Scientific classification
- Kingdom: Plantae
- Clade: Tracheophytes
- Clade: Angiosperms
- Clade: Eudicots
- Clade: Rosids
- Order: Malvales
- Family: Malvaceae
- Genus: Lasiopetalum
- Species: L. rotundifolium
- Binomial name: Lasiopetalum rotundifolium Paust

= Lasiopetalum rotundifolium =

- Genus: Lasiopetalum
- Species: rotundifolium
- Authority: Paust
- Conservation status: R

Species of shrub

Lasiopetalum rotundifolium is a species of flowering plant in the family Malvaceae and is endemic to the south-west of Western Australia. It is an erect to spreading shrub with hairy young stems, round leaves with a heart-shaped base, and pink and dark red flowers.

==Description==
Lasiopetalum rotundifolium is an erect to spreading shrub, typically 0.5–1.5 m high and 0.6–0.8 mm wide, its young stems covered with star-shaped hairs.
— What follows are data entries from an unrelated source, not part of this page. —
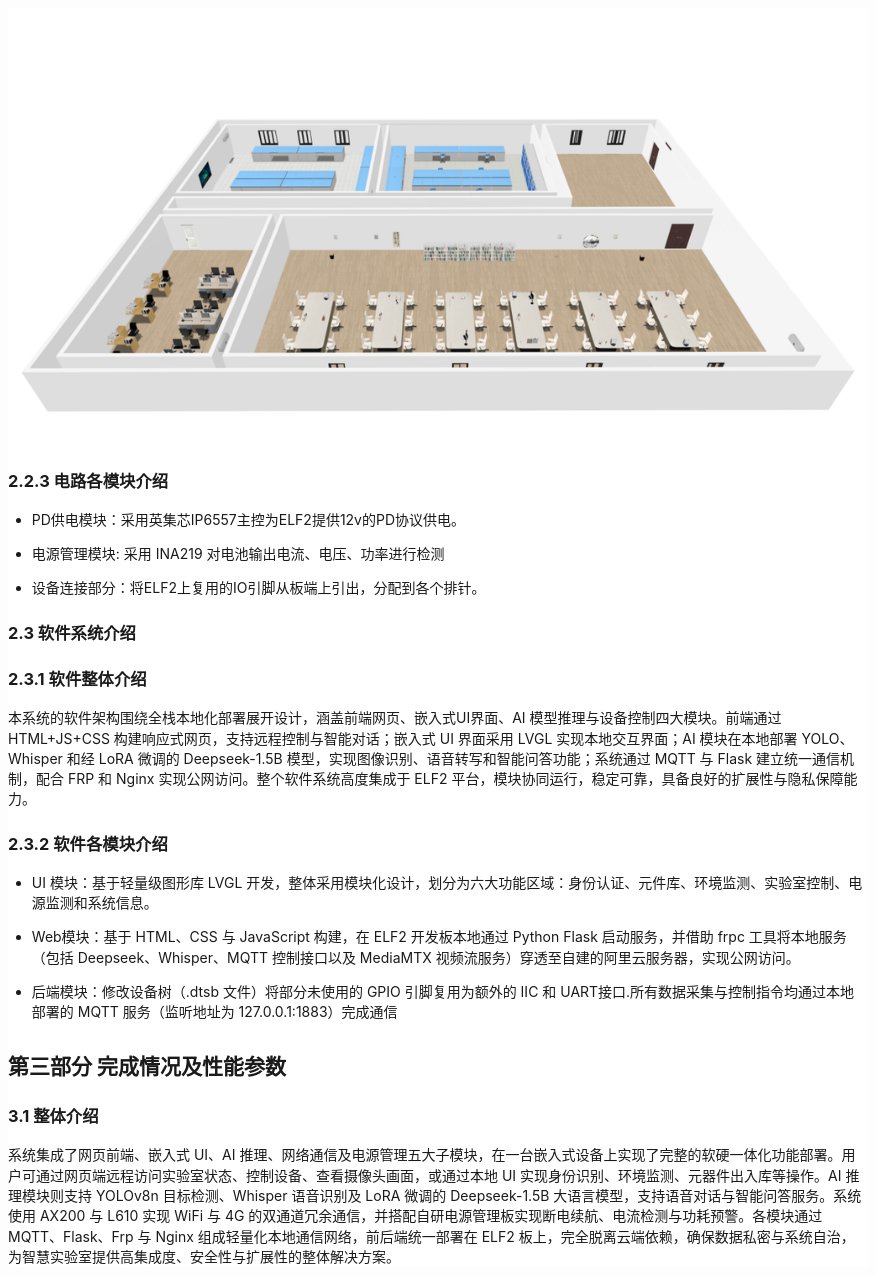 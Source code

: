 ![图 2](./images/image2.png "实验室3D建模图" )
 
### 2.2.3 电路各模块介绍 
* PD供电模块：采用英集芯IP6557主控为ELF2提供12v的PD协议供电。 

* 电源管理模块: 采用 INA219 对电池输出电流、电压、功率进行检测

* 设备连接部分：将ELF2上复用的IO引脚从板端上引出，分配到各个排针。 

 
### 2.3 软件系统介绍 

### 2.3.1 软件整体介绍 
本系统的软件架构围绕全栈本地化部署展开设计，涵盖前端网页、嵌入式UI界面、AI 模型推理与设备控制四大模块。前端通过 HTML+JS+CSS 构建响应式网页，支持远程控制与智能对话；嵌入式 UI 界面采用 LVGL 实现本地交互界面；AI  模块在本地部署 YOLO、Whisper 和经 LoRA  微调的 Deepseek-1.5B 模型，实现图像识别、语音转写和智能问答功能；系统通过 MQTT 与 Flask 建立统一通信机制，配合  FRP 和 Nginx 实现公网访问。整个软件系统高度集成于 ELF2 平台，模块协同运行，稳定可靠，具备良好的扩展性与隐私保障能力。 

### 2.3.2 软件各模块介绍 
* UI 模块：基于轻量级图形库 LVGL 开发，整体采用模块化设计，划分为六大功能区域：身份认证、元件库、环境监测、实验室控制、电源监测和系统信息。

* Web模块：基于 HTML、CSS 与 JavaScript  构建，在 ELF2 开发板本地通过  Python Flask  启动服务，并借助  frpc  工具将本地服务（包括  Deepseek、Whisper、MQTT 控制接口以及 MediaMTX  视频流服务）穿透至自建的阿里云服务器，实现公网访问。

* 后端模块：修改设备树（.dtsb 文件）将部分未使用的 GPIO 引脚复用为额外的 IIC 和 UART接口.所有数据采集与控制指令均通过本地部署的 MQTT 服务（监听地址为 127.0.0.1:1883）完成通信


 
## 第三部分    完成情况及性能参数 
### 3.1 整体介绍 
系统集成了网页前端、嵌入式 UI、AI 推理、网络通信及电源管理五大子模块，在一台嵌入式设备上实现了完整的软硬一体化功能部署。用户可通过网页端远程访问实验室状态、控制设备、查看摄像头画面，或通过本地 UI 实现身份识别、环境监测、元器件出入库等操作。AI 推理模块则支持 YOLOv8n 目标检测、Whisper 语音识别及  LoRA 微调的 Deepseek-1.5B 大语言模型，支持语音对话与智能问答服务。系统使用  AX200 与 L610 实现  WiFi 与 4G 的双通道冗余通信，并搭配自研电源管理板实现断电续航、电流检测与功耗预警。各模块通过 MQTT、Flask、Frp  与  Nginx  组成轻量化本地通信网络，前后端统一部署在 ELF2 板上，完全脱离云端依赖，确保数据私密与系统自治，为智慧实验室提供高集成度、安全性与扩展性的整体解决方案。 
  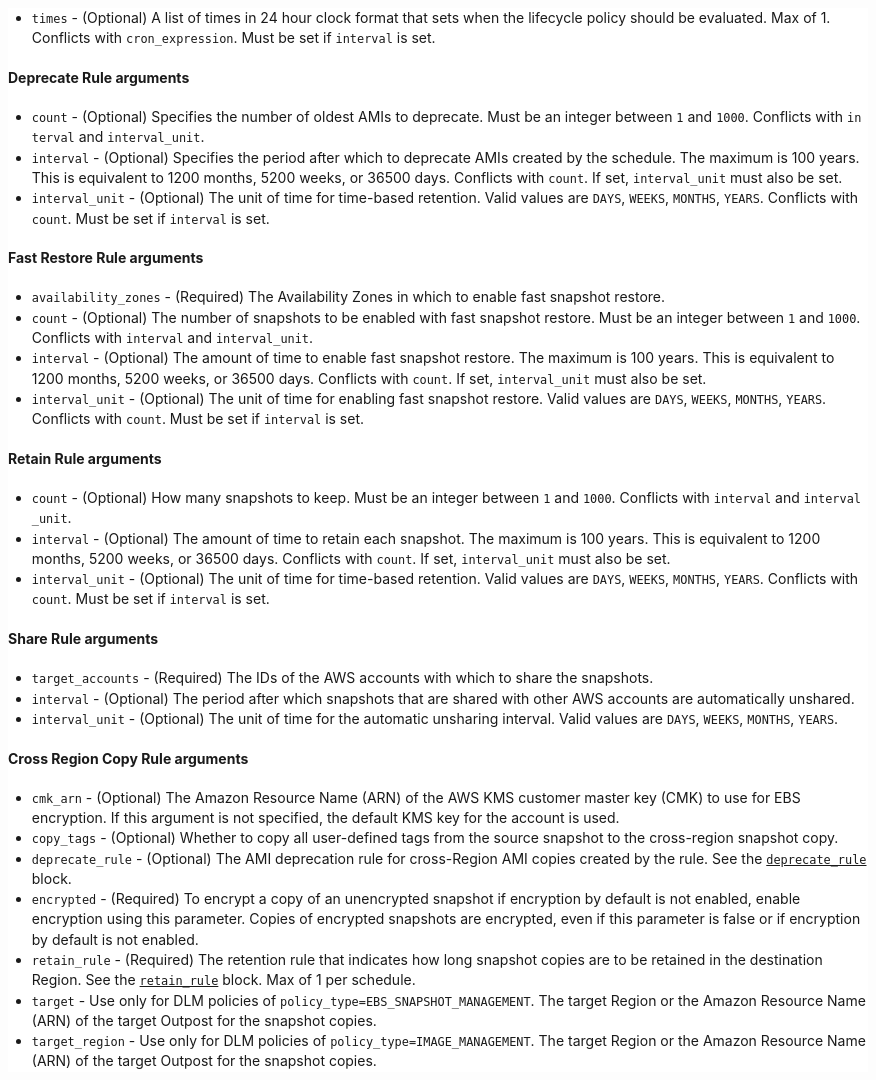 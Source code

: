 * `times` - (Optional) A list of times in 24 hour clock format that sets when the lifecycle policy should be evaluated. Max of 1. Conflicts with `cron_expression`. Must be set if `interval` is set.

#### Deprecate Rule arguments

* `count` - (Optional) Specifies the number of oldest AMIs to deprecate. Must be an integer between `1` and `1000`. Conflicts with `interval` and `interval_unit`.
* `interval` - (Optional) Specifies the period after which to deprecate AMIs created by the schedule. The maximum is 100 years. This is equivalent to 1200 months, 5200 weeks, or 36500 days. Conflicts with `count`. If set, `interval_unit` must also be set.
* `interval_unit` - (Optional) The unit of time for time-based retention. Valid values are `DAYS`, `WEEKS`, `MONTHS`, `YEARS`. Conflicts with `count`. Must be set if `interval` is set.

#### Fast Restore Rule arguments

* `availability_zones` - (Required) The Availability Zones in which to enable fast snapshot restore.
* `count` - (Optional) The number of snapshots to be enabled with fast snapshot restore. Must be an integer between `1` and `1000`. Conflicts with `interval` and `interval_unit`.
* `interval` - (Optional) The amount of time to enable fast snapshot restore. The maximum is 100 years. This is equivalent to 1200 months, 5200 weeks, or 36500 days. Conflicts with `count`. If set, `interval_unit` must also be set.
* `interval_unit` - (Optional) The unit of time for enabling fast snapshot restore. Valid values are `DAYS`, `WEEKS`, `MONTHS`, `YEARS`. Conflicts with `count`. Must be set if `interval` is set.

#### Retain Rule arguments

* `count` - (Optional) How many snapshots to keep. Must be an integer between `1` and `1000`. Conflicts with `interval` and `interval_unit`.
* `interval` - (Optional) The amount of time to retain each snapshot. The maximum is 100 years. This is equivalent to 1200 months, 5200 weeks, or 36500 days. Conflicts with `count`. If set, `interval_unit` must also be set.
* `interval_unit` - (Optional) The unit of time for time-based retention. Valid values are `DAYS`, `WEEKS`, `MONTHS`, `YEARS`. Conflicts with `count`. Must be set if `interval` is set.

#### Share Rule arguments

* `target_accounts` - (Required) The IDs of the AWS accounts with which to share the snapshots.
* `interval` - (Optional) The period after which snapshots that are shared with other AWS accounts are automatically unshared.
* `interval_unit` - (Optional) The unit of time for the automatic unsharing interval. Valid values are `DAYS`, `WEEKS`, `MONTHS`, `YEARS`.

#### Cross Region Copy Rule arguments

* `cmk_arn` - (Optional) The Amazon Resource Name (ARN) of the AWS KMS customer master key (CMK) to use for EBS encryption. If this argument is not specified, the default KMS key for the account is used.
* `copy_tags` - (Optional) Whether to copy all user-defined tags from the source snapshot to the cross-region snapshot copy.
* `deprecate_rule` - (Optional) The AMI deprecation rule for cross-Region AMI copies created by the rule. See the [`deprecate_rule`](#cross-region-copy-rule-deprecate-rule-arguments) block.
* `encrypted` - (Required) To encrypt a copy of an unencrypted snapshot if encryption by default is not enabled, enable encryption using this parameter. Copies of encrypted snapshots are encrypted, even if this parameter is false or if encryption by default is not enabled.
* `retain_rule` - (Required) The retention rule that indicates how long snapshot copies are to be retained in the destination Region. See the [`retain_rule`](#cross-region-copy-rule-retain-rule-arguments) block. Max of 1 per schedule.
* `target` - Use only for DLM policies of `policy_type=EBS_SNAPSHOT_MANAGEMENT`. The target Region or the Amazon Resource Name (ARN) of the target Outpost for the snapshot copies.
* `target_region` - Use only for DLM policies of `policy_type=IMAGE_MANAGEMENT`. The target Region or the Amazon Resource Name (ARN) of the target Outpost for the snapshot copies.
The leaves are more or less round with a heart-shaped base, 6–24 mm long and wide on a petiole 2.4–4.5 mm long. The lower surface of the leaf is a lighter shade of green and is densely covered with star-shaped hairs. The flowers are borne in clusters of nine to fourteen 26–42 mm long on a peduncle 8.5–15 mm long, each flower on a pedicel 3–6 mm long with egg-shaped to elliptic bracts 3.5–5 mm long at the base and bracteoles 3.6–11 mm long below the base of the sepals. The sepals lobes are narrowly egg-shaped and 5.1–6.5 mm long, pinkish-mauve and green with a dark red patch. There are no petals, and the anthers are 1.7–1.8 mm long on filaments 0.4–0.6 mm long. Flowering occurs from September to December.

==Taxonomy==
Lasiopetalum rotundifolium was first formally described in 1974 by Susan Paust in the journal Nuytsia from specimens collected from near New Norcia by Charles Gardner in 1947. The specific epithet (rotundifolium) means "almost circular leaves".

==Distribution and habitat==
This lasiopetalum grows in shrubby or heathy woodland near Pingelly and Narrogin but is no longer found near the type location.

==Conservation status==
Lasiopetalum rotundifolium is listed as "threatened" by the Western Australian Government Department of Biodiversity, Conservation and Attractions, meaning that it is in danger of extinction.